Three pent up bands unravel before a lifeless Moxie’s crowd
The Red Robot brought its version of rock down from Redding and into the very subdued environment of Moxie’s Cafe, and it was refreshing. Obviously well-schooled in the in the Fugazi-inspired calisthenics of jagged arrangements and crashing dynamics, the Red Robot’s might was measurable more in its spirit than the songcraft. Muscular Zepplinish riffs played in chorus by guitarists Mat Calderon and Tatton White on the finale, the aptly titled “The Holy Moment,” were blessed by the hard-wrought sweat of a committed performance.
The Americas kicked off the next set with some pre-recorded noise and then proceeded to play every last note to the hilt, both in volume and intensity. The constant volume press proved somewhat distracting, as I lost interest at times when the noise became unrelenting. It wasn’t so much a “white noise” coloring the atmosphere, but more like constant splashing water that engulfed me and made it hard to focus.

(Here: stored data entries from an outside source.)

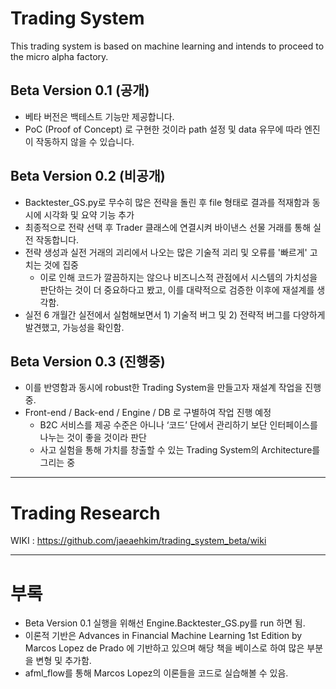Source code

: # Trading System

This trading system is based on machine learning and intends to proceed to the micro alpha factory.

## Beta Version 0.1 (공개)

- 베타 버전은 백테스트 기능만 제공합니다.
- PoC (Proof of Concept) 로 구현한 것이라 path 설정 및 data 유무에 따라 엔진이 작동하지 않을 수 있습니다.

## Beta Version 0.2 (비공개)

- Backtester_GS.py로 무수히 많은 전략을 돌린 후 file 형태로 결과를 적재함과 동시에 시각화 및 요약 기능 추가
- 최종적으로 전략 선택 후 Trader 클래스에 연결시켜 바이낸스 선물 거래를 통해 실전 작동합니다.
- 전략 생성과 실전 거래의 괴리에서 나오는 많은 기술적 괴리 및 오류를 '빠르게' 고치는 것에 집중
    - 이로 인해 코드가 깔끔하지는 않으나 비즈니스적 관점에서 시스템의 가치성을 판단하는 것이 더 중요하다고 봤고, 이를 대략적으로 검증한 이후에 재설계를 생각함.
- 실전 6 개월간 실전에서 실험해보면서 1) 기술적 버그 및 2) 전략적 버그를 다양하게 발견했고, 가능성을 확인함.

## Beta Version 0.3 (진행중)

- 이를 반영함과 동시에 robust한 Trading System을 만들고자 재설계 작업을 진행 중.
- Front-end / Back-end / Engine / DB 로 구별하여 작업 진행 예정
    - B2C 서비스를 제공 수준은 아니나 ‘코드’ 단에서 관리하기 보단 인터페이스를 나누는 것이 좋을 것이라 판단
    - 사고 실험을 통해 가치를 창출할 수 있는 Trading System의 Architecture를 그리는 중

---
# Trading Research
  WIKI : https://github.com/jaeaehkim/trading_system_beta/wiki

---
# 부록
- Beta Version 0.1 실행을 위해선 Engine.Backtester_GS.py를 run 하면 됨.
- 이론적 기반은 Advances in Financial Machine Learning 1st Edition by Marcos Lopez de Prado 에 기반하고 있으며 해당 책을 베이스로 하여 많은 부분을 변형 및 추가함.
- afml_flow를 통해 Marcos Lopez의 이론들을 코드로 실습해볼 수 있음.
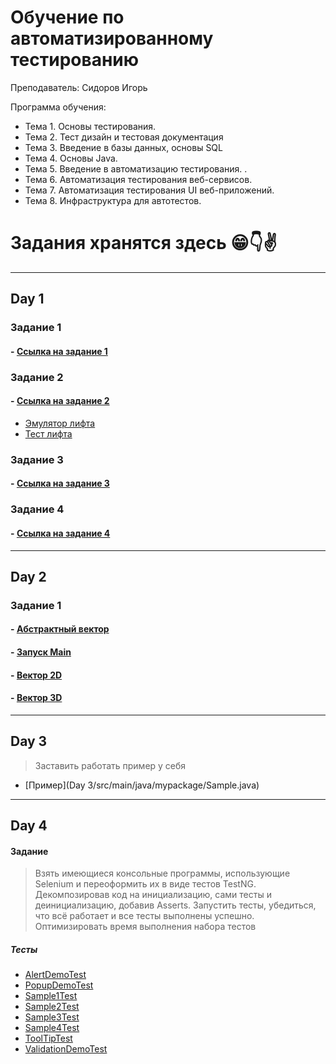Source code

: # Обучение по автоматизированному тестированию
Преподаватель: Сидоров Игорь

Программа обучения:

+ Тема 1. Основы тестирования.
+ Тема 2. Тест дизайн и тестовая документация
+ Тема 3. Введение в базы данных, основы SQL
+ Тема 4. Основы Java.
+ Тема 5. Введение в автоматизацию тестирования. .
+ Тема 6. Автоматизация тестирования веб-сервисов.
+ Тема 7. Автоматизация тестирования UI веб-приложений.
+ Тема 8. Инфраструктура для автотестов.


# Задания хранятся здесь 😁👇✌

***

## Day 1

### Задание 1

#### - [Ссылка на задание 1](Day1/task_1.md)

### Задание 2

#### - [Ссылка на задание 2](Day1/task_2.md)

+ [Эмулятор лифта](building.py)
+ [Тест лифта](testbuilding.py)

### Задание 3

#### - [Ссылка на задание 3](Day1/task_3.md)

### Задание 4

#### - [Ссылка на задание 4](Day1/task_4.md)
***


## Day 2

### Задание 1

#### - [Абстрактный вектор](Day_2/src/com/vector/Vector2d.java)
#### - [Запуск Main](Day_2/src/com/vector/Main.java)
#### - [Вектор 2D](Day_2/src/com/vector/Vector2d.java)
#### - [Вектор 3D](Day_2/src/com/vector/Vector3d.java)
***


## Day 3
>Заставить работать пример у себя
- [Пример](Day 3/src/main/java/mypackage/Sample.java)
***


## Day 4

#### Задание

>Взять имеющиеся консольные программы, использующие Selenium и переоформить их в виде тестов TestNG. Декомпозировав код на инициализацию, сами тесты и деинициализацию, добавив Asserts. Запустить тесты, убедиться, что всё работает и все тесты выполнены успешно. Оптимизировать время выполнения набора тестов

##### Тесты
- [AlertDemoTest](Day4/src/test/java/ru/technoserv/atmaven/tests/AlertDemoTest.java)
- [PopupDemoTest](Day4/src/test/java/ru/technoserv/atmaven/tests/PopupDemoTest.java)
- [Sample1Test](Day4/src/test/java/ru/technoserv/atmaven/tests/Sample1Test.java)
- [Sample2Test](Day4/src/test/java/ru/technoserv/atmaven/tests/Sample2Test.java)
- [Sample3Test](Day4/src/test/java/ru/technoserv/atmaven/tests/Sample3Test.java)
- [Sample4Test](Day4/src/test/java/ru/technoserv/atmaven/tests/Sample4Test.java)
- [ToolTipTest](Day4/src/test/java/ru/technoserv/atmaven/tests/ToolTipTest.java)
- [ValidationDemoTest](Day4/src/test/java/ru/technoserv/atmaven/tests/ValidationDemoTest.java)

The execution was still fun and impressive, and the cut-and-paste songwriting that places impossible shifting parts side by side at a frenetic pace were as always at the rapidly beating heart of the Americas’ set. It’s just that, in comparison to the dynamics of the foll0wing set, you could see how power can be created and adjusted with more careful and varied choices with regards to volume.
After the first song by Portland’s 31 Knots I leaned over to a buddy and joked, “This sounds like prog-rock!” He suggested I was only saying that because they had their guitars hiked up to their chins, and then, on cue, lead singer/guitarist Joe Haege launched into some furious “tapping” up and down the length of his guitar’s neck, lending some credence to my side of the story.
31 Knots is a group of naturally gifted musicians who have no doubt run the gauntlet of both prog- and math-rock in their musical journeys, whizzing by an onslaught of Robert Fripps, Steve Howes and any number of math-obsessed post-punkers into the clear air waiting on the other side of the miasma of musicality that so many gifted noodlers choke their souls to death on.
With a fired-up spirit and careful attention paid to keeping the lines moving, not resting on their ability to toss around time-signature changes and complicated bass and guitar harmonizing, Haege, bassist Jay Winebrenner and new drummer Jay Pellicci were using their powers for good instead of evil. The language was certainly more complex than the average three-chord punch, but the music was born of the same soulful desire to just play the rock.
They put on a show. "Stepping out" in the true sense of the expression, Haege and Winebrenner danced through every song, admirably trying to get the crowd moving. It wasn’t happening. This was an "applause only" crowd, which didn’t deter the Knots in the slightest (Haege even went so far as to say it was the best show of their tour).